Kommunikation mit den Gästen

Kommunizieren Sie die Notwendigkeit der Einhaltung der Sicherheitsmaßnahmen an ihre Gäste, zum Beispiel durch den Aushang von Plakaten.

Machen Sie gegenüber Gästen, die die Vorschriften nicht einhalten, konsequent von Ihrem Hausrecht Gebrauch.

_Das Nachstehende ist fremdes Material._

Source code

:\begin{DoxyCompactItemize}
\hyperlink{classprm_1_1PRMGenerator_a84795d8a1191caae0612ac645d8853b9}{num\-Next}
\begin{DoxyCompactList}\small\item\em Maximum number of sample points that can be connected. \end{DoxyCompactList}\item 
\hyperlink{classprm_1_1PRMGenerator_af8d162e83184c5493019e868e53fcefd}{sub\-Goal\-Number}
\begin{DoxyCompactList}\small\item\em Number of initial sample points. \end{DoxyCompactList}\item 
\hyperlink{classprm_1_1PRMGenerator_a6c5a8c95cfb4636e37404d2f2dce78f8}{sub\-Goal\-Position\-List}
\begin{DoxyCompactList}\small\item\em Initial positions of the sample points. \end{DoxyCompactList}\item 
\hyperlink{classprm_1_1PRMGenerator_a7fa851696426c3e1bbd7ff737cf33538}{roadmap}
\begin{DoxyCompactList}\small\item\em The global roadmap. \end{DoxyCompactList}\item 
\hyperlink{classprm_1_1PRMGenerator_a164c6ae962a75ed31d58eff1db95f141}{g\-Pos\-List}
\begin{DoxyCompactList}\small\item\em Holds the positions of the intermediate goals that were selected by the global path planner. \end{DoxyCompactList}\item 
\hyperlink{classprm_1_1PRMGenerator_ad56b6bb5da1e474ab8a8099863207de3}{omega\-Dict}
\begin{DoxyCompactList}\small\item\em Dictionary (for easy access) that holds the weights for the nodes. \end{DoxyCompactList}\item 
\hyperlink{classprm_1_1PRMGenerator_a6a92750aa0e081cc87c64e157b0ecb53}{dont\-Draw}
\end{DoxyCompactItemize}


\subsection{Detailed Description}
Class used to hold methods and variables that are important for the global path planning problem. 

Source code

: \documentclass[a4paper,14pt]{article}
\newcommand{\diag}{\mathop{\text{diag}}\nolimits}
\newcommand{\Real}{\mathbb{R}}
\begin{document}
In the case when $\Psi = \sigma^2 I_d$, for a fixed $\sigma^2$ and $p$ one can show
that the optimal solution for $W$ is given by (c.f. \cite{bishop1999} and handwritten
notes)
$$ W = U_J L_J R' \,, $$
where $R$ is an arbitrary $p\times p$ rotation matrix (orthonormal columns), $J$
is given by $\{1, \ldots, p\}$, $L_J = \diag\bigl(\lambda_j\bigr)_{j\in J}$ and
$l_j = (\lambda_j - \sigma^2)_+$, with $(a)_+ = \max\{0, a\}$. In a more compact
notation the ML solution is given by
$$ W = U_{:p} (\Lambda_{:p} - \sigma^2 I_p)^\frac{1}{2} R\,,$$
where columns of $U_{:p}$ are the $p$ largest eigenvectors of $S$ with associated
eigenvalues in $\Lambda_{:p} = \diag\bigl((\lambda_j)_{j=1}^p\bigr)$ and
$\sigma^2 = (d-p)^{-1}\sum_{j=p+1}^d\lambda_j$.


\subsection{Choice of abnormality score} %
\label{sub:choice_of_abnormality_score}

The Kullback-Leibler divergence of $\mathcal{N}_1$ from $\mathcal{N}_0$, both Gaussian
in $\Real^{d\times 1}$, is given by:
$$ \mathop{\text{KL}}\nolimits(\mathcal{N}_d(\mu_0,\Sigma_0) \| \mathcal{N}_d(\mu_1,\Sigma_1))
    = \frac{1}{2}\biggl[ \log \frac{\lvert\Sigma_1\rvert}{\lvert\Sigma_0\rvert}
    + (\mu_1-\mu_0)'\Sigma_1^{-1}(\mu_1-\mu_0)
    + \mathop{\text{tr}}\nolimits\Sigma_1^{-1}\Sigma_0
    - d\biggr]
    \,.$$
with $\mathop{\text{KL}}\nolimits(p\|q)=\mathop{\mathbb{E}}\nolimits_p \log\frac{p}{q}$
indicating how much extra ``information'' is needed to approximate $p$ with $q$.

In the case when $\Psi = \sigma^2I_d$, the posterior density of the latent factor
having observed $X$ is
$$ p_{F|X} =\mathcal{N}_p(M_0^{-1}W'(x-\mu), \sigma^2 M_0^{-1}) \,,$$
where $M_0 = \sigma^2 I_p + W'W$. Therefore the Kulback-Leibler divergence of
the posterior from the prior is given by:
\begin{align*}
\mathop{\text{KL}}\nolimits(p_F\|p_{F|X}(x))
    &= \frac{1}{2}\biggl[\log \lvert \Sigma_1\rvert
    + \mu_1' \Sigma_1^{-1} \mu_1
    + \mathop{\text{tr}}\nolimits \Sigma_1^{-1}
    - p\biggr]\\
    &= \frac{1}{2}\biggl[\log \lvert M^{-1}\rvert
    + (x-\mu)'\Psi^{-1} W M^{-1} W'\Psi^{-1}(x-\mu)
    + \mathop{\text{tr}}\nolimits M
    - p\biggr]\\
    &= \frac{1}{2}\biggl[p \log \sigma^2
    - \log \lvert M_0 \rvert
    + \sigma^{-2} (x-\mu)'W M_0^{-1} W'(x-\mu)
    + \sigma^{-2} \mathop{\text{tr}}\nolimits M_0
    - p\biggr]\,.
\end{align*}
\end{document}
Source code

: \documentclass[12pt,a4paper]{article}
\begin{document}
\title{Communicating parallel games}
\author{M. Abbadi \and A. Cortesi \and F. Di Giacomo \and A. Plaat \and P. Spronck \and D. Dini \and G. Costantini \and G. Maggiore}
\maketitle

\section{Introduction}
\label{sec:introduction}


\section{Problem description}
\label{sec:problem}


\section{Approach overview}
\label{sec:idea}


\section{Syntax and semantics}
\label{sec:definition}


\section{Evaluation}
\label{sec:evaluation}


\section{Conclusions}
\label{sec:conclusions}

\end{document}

Folgende Gäste dürfen Sie nicht in Ihrer Gaststätte bewirten:

  • Personen mit Kontakt zu COVID-19 Fällen in den letzten 14 Tagen (nicht anzuwenden auf medizinisches oder pflegerisches Personal mit geschütztem Kontakt zu COVID-19-Patienten)
  • Personen mit COVI-19 assoziierten Symptomen (akute unspezifische Allgemeinsymptome, Geruchs- und Geschmacksverlust, respiratorische Symptome jeder Schwere)

Die Gäste sind vorab in geeigneter Weise über diese Ausschlusskriterien zu informieren, zum Beispiel durch einen Aushang. Sollten Gäste in einer Gastronomie während des Aufenthalts Symptome entwickeln, haben diese umgehend die Gaststätte zu verlassen.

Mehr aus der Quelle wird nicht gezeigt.